In the halcyon days of Late Night with Conan O’Brien—before all the Conan-vs.-Leno Tonight Show controversy—I had become a regular guest on the show.
Mine was an unlikely presence, but in some ways I was also a natural fit. Conan and I were two oversized, geeky beanpoles who, somehow, found themselves hosting national television shows.
In those years, I think we were also doing each other a bit of a good turn. Finding guests to fill the hour was no small feat for a show that came on at 12:30 a.m., after the last of the sensible grown-ups had gone to bed. A-list guests were regularly commandeered by Jay Leno and David Letterman for their much bigger shows an hour earlier, and with Conan filming in New York while the center of the entertainment industry was in Los Angeles, the pool of potential guests was already limited by who was in town. That left Conan with people like me and other B- and C-list guests to pull from on a nightly basis. (I won’t name my fellow Bs and Cs. Their publicists and managers may be offended.)

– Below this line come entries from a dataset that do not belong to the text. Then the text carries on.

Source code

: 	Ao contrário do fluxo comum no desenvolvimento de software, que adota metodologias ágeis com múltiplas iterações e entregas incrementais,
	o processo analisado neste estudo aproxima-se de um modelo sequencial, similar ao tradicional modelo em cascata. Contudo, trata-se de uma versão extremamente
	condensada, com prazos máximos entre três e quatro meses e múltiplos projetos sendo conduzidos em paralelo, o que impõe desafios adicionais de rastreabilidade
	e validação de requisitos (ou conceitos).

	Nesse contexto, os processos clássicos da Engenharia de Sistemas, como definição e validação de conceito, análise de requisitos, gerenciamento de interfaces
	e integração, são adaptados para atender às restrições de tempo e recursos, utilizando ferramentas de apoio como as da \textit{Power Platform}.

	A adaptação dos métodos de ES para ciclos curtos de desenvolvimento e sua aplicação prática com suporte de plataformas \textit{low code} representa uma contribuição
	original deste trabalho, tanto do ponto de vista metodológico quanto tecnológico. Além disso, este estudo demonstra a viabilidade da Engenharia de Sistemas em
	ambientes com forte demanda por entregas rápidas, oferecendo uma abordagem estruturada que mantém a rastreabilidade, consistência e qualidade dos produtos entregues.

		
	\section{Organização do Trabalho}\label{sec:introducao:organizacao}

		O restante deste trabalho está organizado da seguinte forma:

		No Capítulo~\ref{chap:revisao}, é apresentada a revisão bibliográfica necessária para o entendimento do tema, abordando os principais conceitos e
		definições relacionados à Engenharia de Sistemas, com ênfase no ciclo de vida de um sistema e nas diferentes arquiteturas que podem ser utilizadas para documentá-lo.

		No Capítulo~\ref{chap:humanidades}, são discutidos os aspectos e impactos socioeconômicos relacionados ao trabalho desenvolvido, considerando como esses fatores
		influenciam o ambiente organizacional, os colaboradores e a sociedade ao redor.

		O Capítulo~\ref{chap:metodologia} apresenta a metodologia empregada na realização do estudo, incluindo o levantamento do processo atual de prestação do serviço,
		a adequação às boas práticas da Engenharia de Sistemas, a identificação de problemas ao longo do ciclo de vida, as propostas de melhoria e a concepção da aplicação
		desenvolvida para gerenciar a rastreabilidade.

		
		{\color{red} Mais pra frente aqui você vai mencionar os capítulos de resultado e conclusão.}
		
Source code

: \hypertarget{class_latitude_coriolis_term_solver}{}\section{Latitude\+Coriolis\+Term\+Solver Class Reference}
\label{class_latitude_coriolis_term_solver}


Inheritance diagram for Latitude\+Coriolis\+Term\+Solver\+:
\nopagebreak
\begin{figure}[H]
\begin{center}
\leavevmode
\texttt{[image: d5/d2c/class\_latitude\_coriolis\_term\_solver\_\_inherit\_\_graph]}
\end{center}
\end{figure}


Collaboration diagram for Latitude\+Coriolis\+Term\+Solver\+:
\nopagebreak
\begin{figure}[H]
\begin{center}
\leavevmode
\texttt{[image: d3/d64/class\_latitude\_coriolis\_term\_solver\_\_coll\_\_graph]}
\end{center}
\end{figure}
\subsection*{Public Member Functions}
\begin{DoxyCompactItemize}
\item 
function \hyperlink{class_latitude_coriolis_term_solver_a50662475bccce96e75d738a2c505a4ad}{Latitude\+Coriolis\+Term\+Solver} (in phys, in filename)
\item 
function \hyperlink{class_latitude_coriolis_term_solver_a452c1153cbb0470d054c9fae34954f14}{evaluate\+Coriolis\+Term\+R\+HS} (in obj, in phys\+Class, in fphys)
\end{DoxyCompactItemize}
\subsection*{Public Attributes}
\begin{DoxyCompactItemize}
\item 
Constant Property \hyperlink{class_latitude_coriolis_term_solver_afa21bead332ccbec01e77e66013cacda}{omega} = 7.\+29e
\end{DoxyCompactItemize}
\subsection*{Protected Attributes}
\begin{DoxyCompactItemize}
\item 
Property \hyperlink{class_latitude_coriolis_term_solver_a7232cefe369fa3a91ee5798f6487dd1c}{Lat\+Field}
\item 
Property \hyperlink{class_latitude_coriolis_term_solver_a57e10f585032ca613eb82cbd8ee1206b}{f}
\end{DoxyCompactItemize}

Conan, of course, went on to become hugely popular and soon had full access to all the A+ level guests for his couch. But he stayed loyal to me and the rest of his Bs and Cs, and so anytime I had something to promote, he was right there for me (sometimes it was with him, other times it was with him and his pal, Triumph the Insult Comic Dog). One night, following our interview about the inexplicable success of my first PBS special, Live at Red Rocks with the Colorado Symphony, Conan was wrapping up when he waited a beat, smiled, and spoke to the camera. At the time, his words felt like they captured the totality of my unlikely life, but now they pretty much sum up everything you’re about to read in this book:
If the guy who used to read the celebrity birthdays on Entertainment Tonight is now playing piano and millions of people are lining up to buy his music, then we all need to get our clarinets out of the attic and start practicing because, seriously folks, anything can happen.1
Conan was right. Anything can happen. For better or for worse. I am living proof. And this book is a testament to that fact. In this book there is a love story that I nearly destroyed, but with persistent pursuit it rose from the ashes and now flourishes in marriage, twenty-eight years later. You’ll hear about a death sentence, handed down to me by high-level physicians and surgeons in Los Angeles. But with a deep faith in scriptural and science-based warfare, here I stand, cured. I’ll tell you about being homeless at twenty years old, living in a North Carolina park, unsure of my future or true purpose, until three years later I was anchoring nightly newscasts at WCBS in New York City. I’ll take you on a journey through my fledgling music career that had me selling fifty cassette tapes per week out of my garage (ten years later my wife and I sold our record company to Polygram for $8 million). You’ll hear the story of how my family and I created a self-syndicated radio show that initially debuted on only six radio stations but twenty years later is heard on more than three hundred stations worldwide.
As I began writing those stories for this book, my publisher, Matt Baugher, offered some encouragement by way of reminder. “When people read a memoir,” he said, “they very often see not only you. They also see a part of themselves in your journey.” It’s so true. It happens to me when I read a memoir, especially, but it also happens when I read any book. When I read fiction, the protagonists are usually wielding swords and they are always the underdogs. When I read books on personal development, I gravitate toward authors who take me inside the lives of artists and performers who have not only persevered but who have developed a unique process for achieving excellence. Leonardo da Vinci, Harry Houdini, Benjamin Franklin, Wolfgang Mozart, Ted Williams, Lin-Manuel Miranda. I read their stories and I think, Can I duplicate their process? What of them can I find within myself?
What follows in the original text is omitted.